The United States, in compliance with statutory authority, 3 was constructing the Whitney Dam and Reservoir on the Brazos River. It entered into a written contract with J. B. Mayfield to clear some of the brush, timber and trees from the reservoir area. Mayfield, in accordance with the contract, burned the brush and timber which he cleared. Because of a long drought, the area surrounding Lake Whitney was extremely dry. On Sunday, September 2, 1951, a fire originating on the border of the reservoir area burned over the land of the appellants destroying their properties.

*307 Appellees reply that the contract is a standard form Government contract differing only in minor respects, as permitted by regulation (32 C.F.R.1951 Revision Sec. 596.001), from the standard form construction contract prescribed for use by the Department of the Army in 32 C.F.R.1951 Revision Sec. 596.531-1; that similar standard form contracts are also required to be used by the General Services Administration, 41 U.S. C.A.Appendix, Sec. 54.13, and by the entire defense establishment (Armed Forces Procurement Regulation, 32 C.F. R.1951 Revision Secs. 400.100 et seq.); that the contents of a standard form contract are largely governed by express Congressional command, with the result that many of the clauses contained in the contract are clauses which Congress has directed to be included (see the discussion of standard form contract clauses contained in 32 C.F.R.1951 Revision Secs. 406.000-413.008); that labor policies, including provisions concerning convict labor, working hours, minimum wages, kickbacks, child labor, and working conditions, are governed by a number of Congressional enactments, 5 and the use of an anti-discrimination clause is directed by Executive Order; 6 that the same considerations governed the inclusion of many other contract provisions; 7 that the Government’s option to terminate is in accord with the procedure outlined by Congress for the termination of war contracts, 8 and is a right the Government must necessarily reserve to itself where Congress may decide to withhold further funds, or the national interest may compel the employment of funds and manpower in some other way.

The appellees insist further that May-field employed his own help, 9 furnished his own material and appliances, was doing the work as the best bidder and in pursuance of his calling as a general contractor, was to be paid in a lump sum for the specific job, and was to be penalized for delay in completing the work.

It seems to us that no particular one of the matters insisted upon by the appellants or by the appellees is in itself controlling. The distinction between the master-servant and independent contractor relationship lies largely in the degree of control or right of control retained by the employer over the details of the work as it is being performed, but there is no definite and absolute rule. 10 Considering the “total sit *308 uation”, 11 we are of the clear opinion that Mayfield was an independent contractor and not an employee of the United States. Cf. Powell v. United States Cartridge Co., 339 U.S. 497, 506, 507, 70 S.Ct. 755, 94 L.Ed. 1017.

The Federal Tort Claims Act covers claims for damages only when “caused by the negligent or wrongful act or omission of any employee of the Government * * 28 U.S.C.A. § 1346(b).
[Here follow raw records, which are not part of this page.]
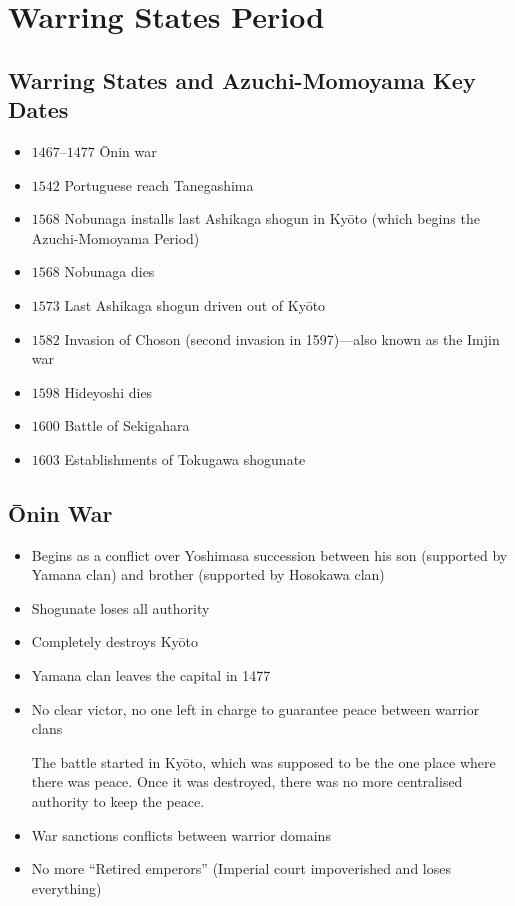 \documentclass[class=article, crop=false]{standalone}
\begin{document}
  \section{Warring States Period}
  \subsection{Warring States and Azuchi-Momoyama Key Dates}
  \begin{itemize}
    \item $1467$--$1477$ \=Onin war
    \item $1542$ Portuguese reach Tanegashima
    \item $1568$ Nobunaga installs last Ashikaga shogun in Ky\=oto (which begins the Azuchi-Momoyama Period)
    \item $1568$ Nobunaga dies
    \item $1573$ Last Ashikaga shogun driven out of Ky\=oto
    \item $1582$ Invasion of Choson (second invasion in 1597)---also known as the Imjin war
    \item $1598$ Hideyoshi dies
    \item $1600$ Battle of Sekigahara
    \item $1603$ Establishments of Tokugawa shogunate
  \end{itemize}
  \subsection{\=Onin War}
  \begin{itemize}
    \item Begins as a conflict over Yoshimasa succession between his son (supported by Yamana clan) and brother (supported by Hosokawa clan)
    \item Shogunate loses all authority
    \item Completely destroys Ky\=oto
    \item Yamana clan leaves the capital in 1477
    \item No clear victor, no one left in charge to guarantee peace between warrior clans
    \begin{note}{}
      The battle started in Ky\=oto, which was supposed to be the one place where there was peace. Once it was destroyed, there was no more centralised authority to keep the peace.
    \end{note}
    \item War sanctions conflicts between warrior domains
    \item No more ``Retired emperors'' (Imperial court impoverished and loses everything)
  \end{itemize}
\end{document}
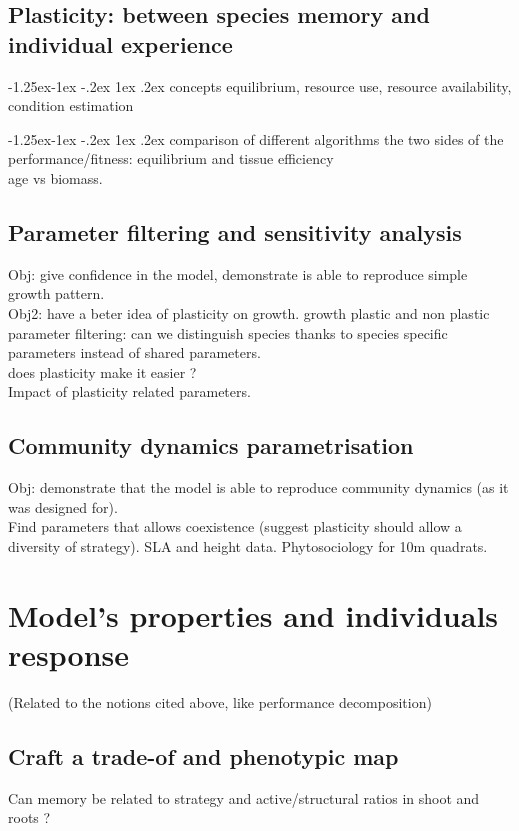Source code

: \documentclass[english,10pt]{article}
\makeatletter
\renewcommand\paragraph{
\@startsection{paragraph}{4}{\z@}
{-1.25ex\@plus -1ex \@minus -.2ex}
{1ex \@plus .2ex}
{\normalfont\normalsize\bfseries}}
\makeatother
\begin{document}
\subsection{Plasticity: between species memory and individual experience}
\paragraph{concepts} equilibrium, resource use, resource availability, condition estimation
\paragraph{comparison of different algorithms}
the two sides of the performance/fitness: equilibrium and tissue efficiency\\
age vs biomass.

\subsection{Parameter filtering and sensitivity analysis}
Obj: give confidence in the model, demonstrate is able to reproduce simple growth pattern.\\
Obj2: have a beter idea of plasticity on growth.
growth plastic and non plastic parameter filtering: can we distinguish species thanks to species specific parameters instead of shared parameters.\\
does plasticity make it easier ?\\
Impact of plasticity related parameters.

\subsection{Community dynamics parametrisation}
Obj: demonstrate that the model is able to reproduce community dynamics (as it was designed for).\\
Find parameters that allows coexistence (suggest plasticity should allow a diversity of strategy). SLA and height data. Phytosociology for 10m quadrats.

\section{Model's properties and individuals response}
(Related to the notions cited above, like performance decomposition)

\subsection{Craft a trade-of and phenotypic map}
Can memory be related to strategy and active/structural ratios in shoot and roots ?
\end{document}

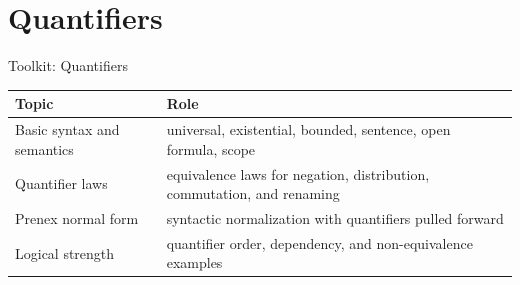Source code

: 
\section{Quantifiers}

\begin{toolkitbox}{Toolkit: Quantifiers}
\small
\begin{tabular}{l l}
\toprule
\textbf{Topic} & \textbf{Role} \\
\midrule
Basic syntax and semantics & universal, existential, bounded, sentence, open formula, scope \\
Quantifier laws & equivalence laws for negation, distribution, commutation, and renaming \\
Prenex normal form & syntactic normalization with quantifiers pulled forward \\
Logical strength & quantifier order, dependency, and non-equivalence examples \\
\bottomrule
\end{tabular}
\end{toolkitbox}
See Dalehite v. United States, 346 U.S. 15, 44, 73 S.Ct. 956, 97 L.Ed. 1427; In re Texas City Disaster Litigation, 5 Cir., 197 F.2d 771, 775, 776. Mayfield not being an employee of the Government, the United States is not responsible for his negligence.
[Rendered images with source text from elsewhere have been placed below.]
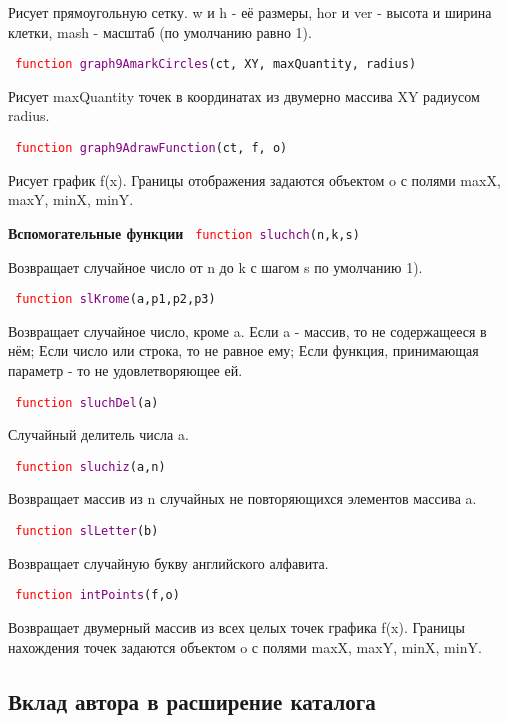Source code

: Рисует прямоугольную сетку. w и h  \-- её размеры, hor и ver \-- высота и ширина клетки, mash - масштаб (по умолчанию равно 1).

\hypertarget{graph9AmarkCircles}{\texttt{
	\textcolor{Red}{function} \textcolor{Purple}{graph9AmarkCircles}(ct, XY, maxQuantity, radius)
}}

Рисует maxQuantity точек в координатах из двумерно массива XY радиусом radius.

\hypertarget{graph9AdrawFunction}{\texttt{
	\textcolor{Red}{function} \textcolor{Purple}{graph9AdrawFunction}(ct, f, o)
}}

Рисует график f(x). Границы отображения задаются объектом o с полями maxX, maxY, minX, minY.

\textbf{Вспомогательные функции}
\hypertarget{sluchch}{\texttt{
	\textcolor{Red}{function} \textcolor{Purple}{sluchch}(n,k,s)
}}

Возвращает случайное число от n до k с шагом s по умолчанию 1).

\hypertarget{slKrome}{\texttt{
	\textcolor{Red}{function} \textcolor{Purple}{slKrome}(a,p1,p2,p3)
}}

Возвращает случайное число, кроме a. Если a \-- массив, то не содержащееся в нём; Если число или строка, то не равное ему; Если функция, принимающая параметр - то не удовлетворяющее ей.

\texttt{
	\textcolor{Red}{function} \textcolor{Purple}{sluchDel}(a)
}

Случайный делитель числа a.

\texttt{
	\textcolor{Red}{function} \textcolor{Purple}{sluchiz}(a,n)
}

Возвращает массив из n случайных не повторяющихся элементов массива a.

\texttt{
	\textcolor{Red}{function} \textcolor{Purple}{slLetter}(b)
}

Возвращает случайную букву английского алфавита.

\hypertarget{intPoints}{\texttt{
	\textcolor{Red}{function} \textcolor{Purple}{intPoints}(f,o)
}}

Возвращает двумерный массив из всех целых точек графика f(x). Границы нахождения точек задаются объектом o с полями maxX, maxY, minX, minY.

\subsection{Вклад автора в расширение каталога}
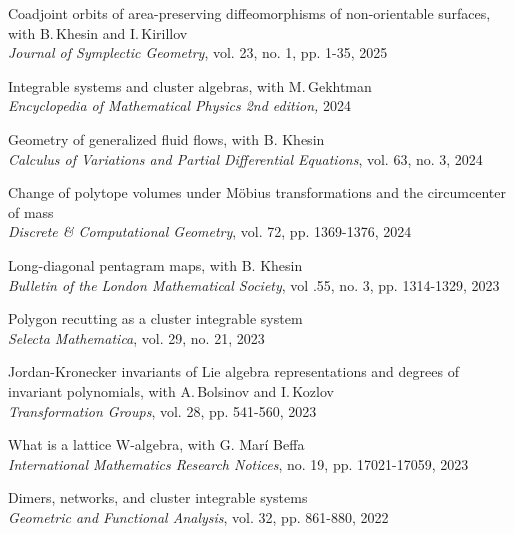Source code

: \documentclass[a4paper, 12pt]{article}
\begin{document}
\begin{compactenum}


\item Coadjoint orbits of area-preserving diffeomorphisms of non-orientable surfaces, with B.\,Khesin and I.\,Kirillov	\\	\textit{Journal of Symplectic Geometry}, vol. 23, no. 1, pp. 1-35, 2025


\item Integrable systems and cluster algebras, with M.\,Gekhtman \\ \textit{Encyclopedia of Mathematical Physics 2nd edition,} 2024

 \item {Geometry of generalized fluid flows}, with B. Khesin \\ \textit{Calculus of Variations and Partial Differential Equations}, vol. 63, no. 3, 2024

 
  \item Change of polytope volumes under M\"obius transformations and the circumcenter of mass\\ \textit{Discrete \& Computational Geometry}, vol. 72, pp. 1369-1376, 2024

 \item {Long-diagonal pentagram maps}, with B. Khesin \\ 	\textit{Bulletin of the London Mathematical Society}, vol .55, no. 3, pp. 1314-1329, 2023


 
  \item {Polygon recutting as a cluster integrable system}\\ \textit{Selecta Mathematica}, vol. 29, no. 21, 2023
 
 \item {Jordan-Kronecker invariants of Lie algebra representations and degrees of invariant polynomials}, with A.\,Bolsinov and I.\,Kozlov\\\textit{Transformation Groups}, vol. 28, pp. 541-560, 2023
 
  \item {What is a lattice W-algebra}, with G. Mar\'i Beffa		\\\textit{International Mathematics Research Notices},  no. 19,  pp. 17021-17059, 2023
 
  \item {Dimers, networks, and cluster integrable systems}\\\textit{Geometric and Functional Analysis}, vol. 32, pp. 861-880, 2022


\end{compactenum}
\end{document}
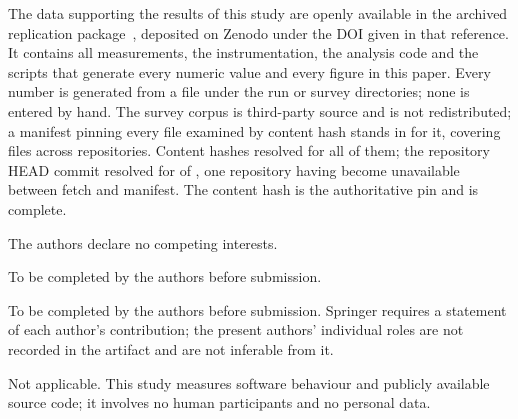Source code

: \documentclass[pdflatex,sn-basic,twocolumn]{sn-jnl}%
\newcommand{\SNJNL}{}%
\newif\ifshowauthornotes
\newcommand{\TODO}[1]{\ifshowauthornotes\textcolor{notered}{\textbf{#1}}\else#1\fi}
\begin{document}
\backmatter

The data supporting the results of this study are openly available in the
archived replication package~\cite{artifact2026}, deposited on Zenodo under the
DOI given in that reference. It contains all measurements, the instrumentation,
the analysis code and the scripts that generate every numeric value and every
figure in this paper. Every number is generated from a file under the run or
survey directories; none is entered by hand. The survey corpus is third-party
source and is not redistributed; a manifest pinning every file examined by
content hash stands in for it, covering \ManifestFiles{} files across
\ManifestRepos{} repositories. Content hashes resolved for all of them; the
repository HEAD commit resolved for \ManifestHeadResolved{} of \ManifestFiles,
one repository having become unavailable between fetch and manifest. The content
hash is the authoritative pin and is complete.

The authors declare no competing interests.

\TODO{To be completed by the authors before submission.}

\TODO{To be completed by the authors before submission. Springer requires a
statement of each author's contribution; the present authors' individual roles
are not recorded in the artifact and are not inferable from it.}

Not applicable. This study measures software behaviour and publicly available
source code; it involves no human participants and no personal data.

\ifdefined\SNJNL\else\fi

\end{document}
Appellants next insist that, independent of any acts of negligence on the part of Mayfield, the district court erred in holding that the direct employees of the Government were not guilty of negligence proximately causing the appellants’ damages. The Second Circuit, through Judge Augustus Hand, has recently stated that:

“Where power is reserved by one who has hired an independent contractor to direct or control the contractor, an affirmative duty arises to exercise that power with reasonable care. Restatement, Torts § 414. The duty is necessarily co-extensive with the power.” Gallagher v. United States Lines Co., 206 F.2d 177, 179.